= Stored data entries =
= Beginning of Section =
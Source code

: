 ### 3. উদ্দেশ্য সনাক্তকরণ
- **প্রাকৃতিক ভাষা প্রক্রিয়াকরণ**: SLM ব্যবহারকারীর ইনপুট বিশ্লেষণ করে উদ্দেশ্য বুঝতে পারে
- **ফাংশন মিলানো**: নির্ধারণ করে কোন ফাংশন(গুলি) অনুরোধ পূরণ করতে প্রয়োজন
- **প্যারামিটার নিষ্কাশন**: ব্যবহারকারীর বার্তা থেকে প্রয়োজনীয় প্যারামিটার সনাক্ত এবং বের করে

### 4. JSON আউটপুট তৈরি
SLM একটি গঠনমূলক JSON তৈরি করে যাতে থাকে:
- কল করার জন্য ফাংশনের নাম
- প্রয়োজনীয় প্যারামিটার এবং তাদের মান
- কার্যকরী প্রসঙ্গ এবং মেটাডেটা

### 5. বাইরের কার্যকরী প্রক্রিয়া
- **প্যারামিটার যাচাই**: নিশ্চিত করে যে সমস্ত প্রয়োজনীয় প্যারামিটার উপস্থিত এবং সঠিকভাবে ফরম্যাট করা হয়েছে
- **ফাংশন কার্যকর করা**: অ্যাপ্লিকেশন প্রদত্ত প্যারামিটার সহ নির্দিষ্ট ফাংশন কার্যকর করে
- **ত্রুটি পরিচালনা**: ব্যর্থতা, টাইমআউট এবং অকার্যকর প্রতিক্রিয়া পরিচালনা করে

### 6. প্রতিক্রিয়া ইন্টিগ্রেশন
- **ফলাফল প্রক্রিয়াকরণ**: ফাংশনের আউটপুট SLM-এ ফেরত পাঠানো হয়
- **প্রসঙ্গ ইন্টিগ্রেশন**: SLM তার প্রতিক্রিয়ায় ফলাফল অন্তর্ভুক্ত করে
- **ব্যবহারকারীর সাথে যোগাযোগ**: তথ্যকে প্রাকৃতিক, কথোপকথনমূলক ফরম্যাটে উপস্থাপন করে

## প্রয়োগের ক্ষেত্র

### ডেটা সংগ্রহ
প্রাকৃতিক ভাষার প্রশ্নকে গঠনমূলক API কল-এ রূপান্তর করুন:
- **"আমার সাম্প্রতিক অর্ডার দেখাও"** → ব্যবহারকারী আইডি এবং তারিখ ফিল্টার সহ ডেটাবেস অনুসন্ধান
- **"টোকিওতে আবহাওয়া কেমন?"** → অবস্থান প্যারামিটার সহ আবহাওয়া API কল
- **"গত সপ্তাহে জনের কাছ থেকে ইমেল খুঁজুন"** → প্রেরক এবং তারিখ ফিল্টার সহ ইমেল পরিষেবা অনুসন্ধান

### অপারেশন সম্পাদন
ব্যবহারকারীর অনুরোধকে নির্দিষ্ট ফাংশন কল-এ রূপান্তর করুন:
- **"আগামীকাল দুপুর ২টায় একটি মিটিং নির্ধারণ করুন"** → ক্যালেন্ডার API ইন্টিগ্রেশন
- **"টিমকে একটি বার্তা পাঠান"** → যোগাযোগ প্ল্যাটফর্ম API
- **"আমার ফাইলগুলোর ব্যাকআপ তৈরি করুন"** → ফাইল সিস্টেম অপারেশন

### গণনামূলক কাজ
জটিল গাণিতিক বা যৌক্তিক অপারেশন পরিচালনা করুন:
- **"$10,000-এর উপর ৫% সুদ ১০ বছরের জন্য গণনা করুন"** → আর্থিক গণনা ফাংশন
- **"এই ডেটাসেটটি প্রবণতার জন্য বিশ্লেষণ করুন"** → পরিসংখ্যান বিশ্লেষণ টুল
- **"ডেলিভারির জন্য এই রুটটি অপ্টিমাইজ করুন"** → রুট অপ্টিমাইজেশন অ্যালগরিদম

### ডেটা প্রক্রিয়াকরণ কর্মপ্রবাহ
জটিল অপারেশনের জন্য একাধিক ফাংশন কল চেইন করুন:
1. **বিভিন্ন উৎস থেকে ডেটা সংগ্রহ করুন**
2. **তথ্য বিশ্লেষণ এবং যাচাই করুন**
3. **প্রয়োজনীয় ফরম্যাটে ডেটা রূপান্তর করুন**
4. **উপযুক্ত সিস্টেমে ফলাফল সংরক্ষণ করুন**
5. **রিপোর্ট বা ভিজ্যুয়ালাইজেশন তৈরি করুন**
= End of Section =
= Task directions =
Above are the records; print exactly the lines from the line with "### 4. JSON আউটপুট তৈরি" to the line with "- **প্যারামিটার যাচাই**: নিশ্চিত", including both, and nothing else.

= Written reply =
### 4. JSON আউটপুট তৈরি
SLM একটি গঠনমূলক JSON তৈরি করে যাতে থাকে:
- কল করার জন্য ফাংশনের নাম
- প্রয়োজনীয় প্যারামিটার এবং তাদের মান
- কার্যকরী প্রসঙ্গ এবং মেটাডেটা

### 5. বাইরের কার্যকরী প্রক্রিয়া
- **প্যারামিটার যাচাই**: নিশ্চিত করে যে সমস্ত প্রয়োজনীয় প্যারামিটার উপস্থিত এবং সঠিকভাবে ফরম্যাট করা হয়েছে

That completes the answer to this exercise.